Structured product encapsulated by a loose matrix
Unlike previous attempts to produce stable structural materials from bulk materials, the present method produces an amorphous, more flowable substance by using a low volume percentage of binder to produce the final body. The resulting ceramic formulation is sufficiently amorphous and has low crystallinity to ensure good flowability and extended working time of the material. Encapsulation of the waste particles by the use of a binder is easier to perform during the formation of the final slurry, making the amorphous phase very similar to the polymer formulation.
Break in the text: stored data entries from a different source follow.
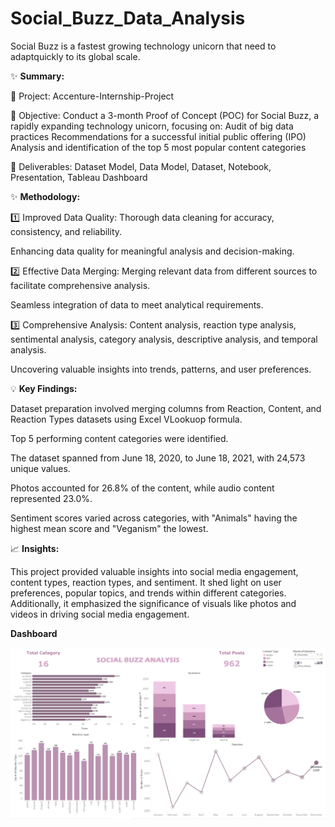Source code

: # Social_Buzz_Data_Analysis
Social Buzz is a fastest growing technology unicorn that need to adaptquickly to its global scale.

✨ **Summary:**

🔹 Project: Accenture-Internship-Project

🔹 Objective: Conduct a 3-month Proof of Concept (POC) for Social Buzz, a rapidly expanding technology unicorn, focusing on:
Audit of big data practices
Recommendations for a successful initial public offering (IPO)
Analysis and identification of the top 5 most popular content categories

🔹 Deliverables: Dataset Model, Data Model, Dataset, Notebook, Presentation, Tableau Dashboard

✨ **Methodology:**

1️⃣ Improved Data Quality:
Thorough data cleaning for accuracy, consistency, and reliability.

Enhancing data quality for meaningful analysis and decision-making.

2️⃣ Effective Data Merging:
Merging relevant data from different sources to facilitate comprehensive analysis.

Seamless integration of data to meet analytical requirements.

3️⃣ Comprehensive Analysis:
Content analysis, reaction type analysis, sentimental analysis, category analysis, descriptive analysis, and temporal analysis.

Uncovering valuable insights into trends, patterns, and user preferences.

💡 **Key Findings:**

Dataset preparation involved merging columns from Reaction, Content, and Reaction Types datasets using Excel VLookuop formula.

Top 5 performing content categories were identified.

The dataset spanned from June 18, 2020, to June 18, 2021, with 24,573 unique values.

Photos accounted for 26.8% of the content, while audio content represented 23.0%.

Sentiment scores varied across categories, with "Animals" having the highest mean score and "Veganism" the lowest.

📈 **Insights:**

This project provided valuable insights into social media engagement, content types, reaction types, and sentiment. It shed light on user preferences, popular topics, and trends within different categories. Additionally, it emphasized the significance of visuals like photos and videos in driving social media engagement.

**Dashboard**

![Social Buzz Dashboard](https://github.com/divyanshi14/Social_Buzz_Data_Analysis/blob/main/Social%20Buzz%20Dashboard.png)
Many of the details disclosed above in connection with solid and liquid waste preparation for waste deposition processes are applicable to the preparation of structural products from non-benign waste. In summary, waste materials that may be used in the production of structural components include, but are not limited to, dust, electrolytic waste, wood, plastic, rubber, cellulose, textiles (e.g., carpet chips), polystyrene foam, and mixtures thereof. Products made by the methods of structural component preparation include blown insulators, particle board, packaging materials, bricks, tiles, wall materials, and engineered partitions and shielding systems.
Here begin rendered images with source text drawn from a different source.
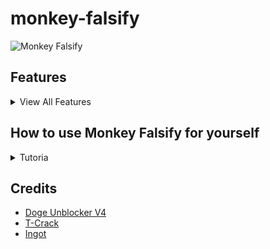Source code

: # monkey-falsify
![Monkey Falsify](https://github.com/supermonkeycat/monkey-falsify/blob/main/monkeyfalsify.png)

## Features
<details>
<summary>View All Features</summary>
  
- History Hiding
  
- GoGuardian Imitation

- Source Code viewing prevention

- Initial Security

- and more!
</details>





## How to use Monkey Falsify for yourself
<details>
<summary>Tutoria</summary>
  1. Using Monkey Falsify is easy. First, you want to have a proxy link or your own proxy link. Check out Doge Unblocker, or whatever proxy, and deploy it via any deployment service (railway is easy & free!)
  2. I recommend you use your own proxy link, as it's fresh and likely to not be blocked on an iframe.
  3. Next, you're going to want to change [[ADD LATER]]
  4. Now, launch your site. You can use free services like InfinityFree, or paid services. You can also fork this repository if you wish for the proxy you use to be public
  5. You'll then head over to your page. You might be shocked by a GoGuardian 'blocked' page, but this is fake.
  6. Simply type anywhere on screen "letmein", and the site changes to the real page
  7. Happy Unblocking!
  (please star this repo)
</details>

## Credits
* [Doge Unblocker V4](https://github.com/DogeNetwork/v4)
* [T-Crack](https://github.com/Vortron-rd/T-Crack)
* [Ingot](https://github.com/FogNetwork/Ingot)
A general embodiment of the process of the present invention is indicated by reference numeral 10 in figure 3. First, the oxide 12 is added in one or both of the calcination pretreatment step 14 and the boric acid addition step 16. These two steps serve to slow down the reaction process.
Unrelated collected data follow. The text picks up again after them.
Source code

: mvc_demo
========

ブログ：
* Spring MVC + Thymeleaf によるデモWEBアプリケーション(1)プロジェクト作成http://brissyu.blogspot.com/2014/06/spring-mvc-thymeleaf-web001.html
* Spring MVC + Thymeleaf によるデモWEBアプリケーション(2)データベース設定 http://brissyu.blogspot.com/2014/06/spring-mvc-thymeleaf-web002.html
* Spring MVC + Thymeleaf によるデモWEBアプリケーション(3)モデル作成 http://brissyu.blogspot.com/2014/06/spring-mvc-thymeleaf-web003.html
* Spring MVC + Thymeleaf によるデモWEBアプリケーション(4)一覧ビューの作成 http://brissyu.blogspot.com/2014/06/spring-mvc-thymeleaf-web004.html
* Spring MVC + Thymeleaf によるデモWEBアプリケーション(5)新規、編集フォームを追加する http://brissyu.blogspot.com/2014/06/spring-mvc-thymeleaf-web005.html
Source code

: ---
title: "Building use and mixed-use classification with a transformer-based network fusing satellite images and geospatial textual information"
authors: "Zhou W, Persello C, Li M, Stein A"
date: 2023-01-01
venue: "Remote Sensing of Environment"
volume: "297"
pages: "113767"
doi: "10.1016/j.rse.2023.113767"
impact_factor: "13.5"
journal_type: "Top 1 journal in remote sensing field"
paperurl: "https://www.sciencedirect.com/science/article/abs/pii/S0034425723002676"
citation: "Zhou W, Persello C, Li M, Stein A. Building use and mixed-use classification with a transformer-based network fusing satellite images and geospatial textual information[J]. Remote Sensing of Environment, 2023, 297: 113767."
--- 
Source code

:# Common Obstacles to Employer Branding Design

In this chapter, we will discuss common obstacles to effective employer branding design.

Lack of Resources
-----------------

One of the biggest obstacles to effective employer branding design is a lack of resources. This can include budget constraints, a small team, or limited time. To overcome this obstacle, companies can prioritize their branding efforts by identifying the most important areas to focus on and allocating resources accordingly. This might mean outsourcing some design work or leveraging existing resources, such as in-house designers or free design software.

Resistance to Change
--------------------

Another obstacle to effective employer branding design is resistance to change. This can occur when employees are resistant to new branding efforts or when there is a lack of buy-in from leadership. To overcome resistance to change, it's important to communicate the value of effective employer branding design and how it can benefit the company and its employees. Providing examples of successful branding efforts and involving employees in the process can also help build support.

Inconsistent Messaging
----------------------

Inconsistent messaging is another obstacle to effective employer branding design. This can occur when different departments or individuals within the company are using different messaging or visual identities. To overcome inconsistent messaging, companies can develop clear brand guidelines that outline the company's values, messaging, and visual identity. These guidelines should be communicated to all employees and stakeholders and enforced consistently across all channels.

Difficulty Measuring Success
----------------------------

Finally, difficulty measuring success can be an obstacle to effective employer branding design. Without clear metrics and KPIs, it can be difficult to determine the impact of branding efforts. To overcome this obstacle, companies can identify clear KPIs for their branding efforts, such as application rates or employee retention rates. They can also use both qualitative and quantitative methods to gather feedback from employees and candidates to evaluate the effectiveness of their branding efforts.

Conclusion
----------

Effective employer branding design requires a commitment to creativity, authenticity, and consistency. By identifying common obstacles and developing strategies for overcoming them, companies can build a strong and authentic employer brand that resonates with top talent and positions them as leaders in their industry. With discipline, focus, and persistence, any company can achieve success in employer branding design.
The resulting dried mixture 18 is then reacted with about 50-60 wt% diluted phosphoric acid 20 to form an acidic solution or binder 22. To promote flowability of the resulting solution, a weight percentage of 55 wt% or less is preferred, for example 55 grams of dry mixture to 45 grams of diluted 50 wt% phosphoric acid. Concentrated acids tend to make the reaction more vigorous. This results in a thick slurry that is not conducive to encapsulating the particles.
The waste particles 24 that may be subjected to the pre-treatment screening step 23 are then thoroughly mixed with a binder. The mixing step 26 may ensure that the waste particles are completely encapsulated or coated by the binder.
The resulting slurry is pressed into the desired shape 28 either without pressure or at low pressure (about 1,000 psi), depending on the waste material being bonded. For example, processes that encapsulate wood waste typically require pressurization, primarily because the wood surface is not significantly involved in the ceramic forming reaction. In this case, the binding force is mainly from the phosphoric acid phase encapsulating the wood particles. When high water content waste materials such as slurries and benign waste materials are used to produce structural products, a concomitant change in the acid to water ratio is required.
The inventors of the present invention have found that the added volume of waste material in the final product can vary from about 50 to 90% by volume by weight. For use in insulation and building reinforcements, the composition of the mixture is adjusted to change it to a pumped slurry (50% by volume of waste) or a blown particulate mixture (80-90% by volume of waste) to help fill the gap.
The slurry comprising the above-mentioned benign waste is pressed into a desired shape. The acid-base reaction between the oxide and phosphoric acid results in the formation of phosphate on the surface of the particles so that a thin coating of phosphate binder, which is water repellent, encapsulates the individual particles. This results in the formation of a structural product in which the waste particles are protected by the binder to provide strength to the product and also to provide the ability to resist fire, chemical attack, moisture and other weather conditions.
Some advantages of the resulting embodiments are adhesives based on commercially available polymers. Unlike polymeric binders, phosphoric acid binders are non-flammable. Also, some polymer components are often explosive, while inorganic phosphate binders are safe in comparison. During the preparation of phosphate bonded products, non-toxic chemicals or vapors are released. Finally, phosphate-based binders improve the hardness and long-term stability of the structural product compared to conventionally used organic binders. Detailed description of the boric acid/oxide preparation Process
In general, boric acid is added when it is desired to carry out the reaction slowly, for example when it is desired to prolong the processability of the material. The inventors of the present invention have found that boric acid forms a glassy phase coating the oxide particles so that the oxide cannot react immediately with phosphoric acid.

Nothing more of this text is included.